余談だが、ラウンジはフルタイムでスナックやクラブは派遣でやっていたのだが、派遣先によっては漫画で見るようなイジメに遭遇することがあるのも、ある意味醍醐味だった。
派遣先に行った瞬間に「あなたそこのコンビニでアンパンでも買ってきて?」と化粧の濃いママに言われ戸惑っていると「それ買ってきて胸に詰めなさいアハハハハ!」とものすごい角度で貧乳をディスられたりしたときは、怒りを通り越して笑ってしまった想い出がある。

いわゆるフリーターとして生活していたので、他にもキャッチセールスや、ダイニングバーのバーテンから、怪しい絵の販売、メイドカフェのメイドまで色んなことをやった。

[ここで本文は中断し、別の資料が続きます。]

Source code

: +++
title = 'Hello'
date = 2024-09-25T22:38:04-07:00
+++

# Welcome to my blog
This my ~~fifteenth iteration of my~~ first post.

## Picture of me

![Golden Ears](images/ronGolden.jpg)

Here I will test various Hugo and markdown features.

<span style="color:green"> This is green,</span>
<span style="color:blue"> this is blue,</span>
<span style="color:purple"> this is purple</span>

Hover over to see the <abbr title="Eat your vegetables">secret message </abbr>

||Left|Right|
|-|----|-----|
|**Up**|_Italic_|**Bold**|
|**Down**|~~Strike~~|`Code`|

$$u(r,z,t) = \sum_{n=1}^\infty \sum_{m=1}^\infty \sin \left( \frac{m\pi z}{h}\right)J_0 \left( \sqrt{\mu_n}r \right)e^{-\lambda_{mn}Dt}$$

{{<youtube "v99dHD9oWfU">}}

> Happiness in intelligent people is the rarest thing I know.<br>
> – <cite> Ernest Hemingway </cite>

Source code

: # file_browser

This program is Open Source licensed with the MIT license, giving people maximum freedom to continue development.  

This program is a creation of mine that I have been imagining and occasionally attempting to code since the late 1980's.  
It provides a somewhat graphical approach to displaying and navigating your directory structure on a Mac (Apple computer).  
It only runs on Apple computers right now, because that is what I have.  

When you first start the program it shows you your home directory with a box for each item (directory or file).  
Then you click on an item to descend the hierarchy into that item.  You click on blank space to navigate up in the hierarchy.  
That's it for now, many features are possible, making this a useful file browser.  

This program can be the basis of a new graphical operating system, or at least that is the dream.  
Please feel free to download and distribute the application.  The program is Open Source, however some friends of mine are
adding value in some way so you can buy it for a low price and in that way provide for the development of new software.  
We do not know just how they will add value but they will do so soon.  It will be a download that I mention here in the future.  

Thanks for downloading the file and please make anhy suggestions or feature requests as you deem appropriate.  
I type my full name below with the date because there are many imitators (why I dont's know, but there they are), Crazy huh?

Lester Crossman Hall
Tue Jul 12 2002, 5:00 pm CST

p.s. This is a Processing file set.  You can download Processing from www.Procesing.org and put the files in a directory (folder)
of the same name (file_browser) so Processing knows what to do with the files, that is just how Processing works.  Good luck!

働くことは当時から好きだったので、朝は駅前でティッシュを配り、昼はカラオケ屋で働き、夜はお水をするなんて時代もあったほどだ。

とにかく興味のあるものは片っ端から手を出した。
若さゆえの行動力だった。

相手の気持ちを理解すること

大企業や上場企業で働くと、中々こんな経歴のメンバーはいない。殆どが大卒だし、フリーターとして社会人デビューを果たしたという人は稀だ。
日々の生活でこの経歴であるから得をすることは、別にない。たまに話のネタになるくらいだ。
だけど、この経験は私の糧になっている。
貧乏で苦労したからというのもあるが、最もいい財産になったのはやはり「体験してみないとわからない世界を知れたこと」である。
そしてそれは副次的に「様々なタイプの人の気持ちを理解できる」というスキルに繋がった。

前回のエントリで書いたように、私は自分に営業の才能があるとは一度も思ったことはない。うまくいかなくて落ち込んだことの方が多い。
だが、実は得意としていることもあった。それはどんなタイプの人でも割とすぐに順応できるということである。

無論性格的に苦手なタイプはいる。
だけれども、感覚的に相手が望むものを掴む力を持っていた。この人は恐らくこういうタイプが嫌いだな。こういう顔つきの人って、こういう思考しそうだな…と本当に感覚的で何の根拠もないのだが、有り難いことにあまり外れることはなく、営業という職種では実に役に立った。
これはひとえに過去の経験の産物である。お金持ちにも、オタクにも、マニアにもたくさん会ってきた。それぞれと相性がいいかは別として、その思考の傾向がわかるだけで対処法を変えられる。

イノベーションは異質のものから生まれる

以前エアバッグを開発したホンダの小林さんの講演会に行ったことがあるのだが、そこで「イノベーションは同質のものからは生まれない」と仰っていたのが心に残っている。
小林さんは続けて「この中で巣鴨に行く人はいますか?原宿に行く人はいますか?」と聴衆に尋ねた。

高齢者の街、若者の街と呼ばれているそれぞれに興味も用事もなかったとしてもあえて行ってみる。するとそこではきっと新たな発見がある、ということだ。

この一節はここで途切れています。